=== Begin Enclosure ===
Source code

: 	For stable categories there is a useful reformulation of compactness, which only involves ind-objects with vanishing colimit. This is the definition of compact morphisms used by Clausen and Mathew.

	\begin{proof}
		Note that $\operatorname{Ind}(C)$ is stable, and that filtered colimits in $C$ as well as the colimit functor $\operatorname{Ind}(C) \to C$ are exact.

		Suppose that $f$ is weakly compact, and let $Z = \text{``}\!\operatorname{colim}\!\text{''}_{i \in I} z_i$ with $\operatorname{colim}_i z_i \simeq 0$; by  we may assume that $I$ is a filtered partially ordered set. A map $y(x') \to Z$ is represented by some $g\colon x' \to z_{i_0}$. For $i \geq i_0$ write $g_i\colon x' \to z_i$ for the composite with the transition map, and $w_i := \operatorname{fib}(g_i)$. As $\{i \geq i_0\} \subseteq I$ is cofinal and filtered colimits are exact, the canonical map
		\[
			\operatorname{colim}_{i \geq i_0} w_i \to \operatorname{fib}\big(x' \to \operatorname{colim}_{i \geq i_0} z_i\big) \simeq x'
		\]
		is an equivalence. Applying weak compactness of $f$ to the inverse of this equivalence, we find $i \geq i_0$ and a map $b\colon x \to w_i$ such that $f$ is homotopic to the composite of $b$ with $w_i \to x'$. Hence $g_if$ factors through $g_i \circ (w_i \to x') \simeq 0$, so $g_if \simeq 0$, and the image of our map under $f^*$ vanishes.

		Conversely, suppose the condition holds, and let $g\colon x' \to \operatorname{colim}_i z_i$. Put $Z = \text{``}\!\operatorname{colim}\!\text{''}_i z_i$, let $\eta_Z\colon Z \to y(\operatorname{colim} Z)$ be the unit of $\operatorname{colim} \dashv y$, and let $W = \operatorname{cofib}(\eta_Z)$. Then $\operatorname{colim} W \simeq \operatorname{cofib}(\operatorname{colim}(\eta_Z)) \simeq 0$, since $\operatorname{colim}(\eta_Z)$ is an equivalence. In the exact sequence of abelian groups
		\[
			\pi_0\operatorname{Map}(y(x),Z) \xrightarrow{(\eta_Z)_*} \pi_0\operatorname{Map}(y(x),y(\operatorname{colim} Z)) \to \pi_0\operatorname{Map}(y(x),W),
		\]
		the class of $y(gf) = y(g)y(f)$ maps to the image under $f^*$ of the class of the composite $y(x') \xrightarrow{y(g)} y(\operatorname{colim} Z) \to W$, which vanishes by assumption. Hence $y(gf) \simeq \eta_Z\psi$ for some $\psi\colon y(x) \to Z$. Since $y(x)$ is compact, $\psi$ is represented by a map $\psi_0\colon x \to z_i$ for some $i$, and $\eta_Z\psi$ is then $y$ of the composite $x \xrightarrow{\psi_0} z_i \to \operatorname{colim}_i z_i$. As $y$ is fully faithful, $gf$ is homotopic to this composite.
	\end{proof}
=== End Enclosure ===
=== Begin Enclosure ===
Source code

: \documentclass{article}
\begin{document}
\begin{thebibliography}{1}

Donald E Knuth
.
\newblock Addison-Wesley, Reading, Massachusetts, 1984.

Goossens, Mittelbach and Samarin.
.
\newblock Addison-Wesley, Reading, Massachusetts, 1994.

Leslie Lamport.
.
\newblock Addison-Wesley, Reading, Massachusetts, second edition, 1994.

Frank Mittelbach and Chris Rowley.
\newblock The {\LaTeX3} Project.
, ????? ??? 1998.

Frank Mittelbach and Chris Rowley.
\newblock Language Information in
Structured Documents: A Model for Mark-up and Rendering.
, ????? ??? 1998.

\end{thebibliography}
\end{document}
=== End Enclosure ===
## Exercise aim
Scan the records for the word "Addison", and copy each line where it is found.

## Task solution
\newblock Addison-Wesley, Reading, Massachusetts, 1984.
\newblock Addison-Wesley, Reading, Massachusetts, 1994.
\newblock Addison-Wesley, Reading, Massachusetts, second edition, 1994.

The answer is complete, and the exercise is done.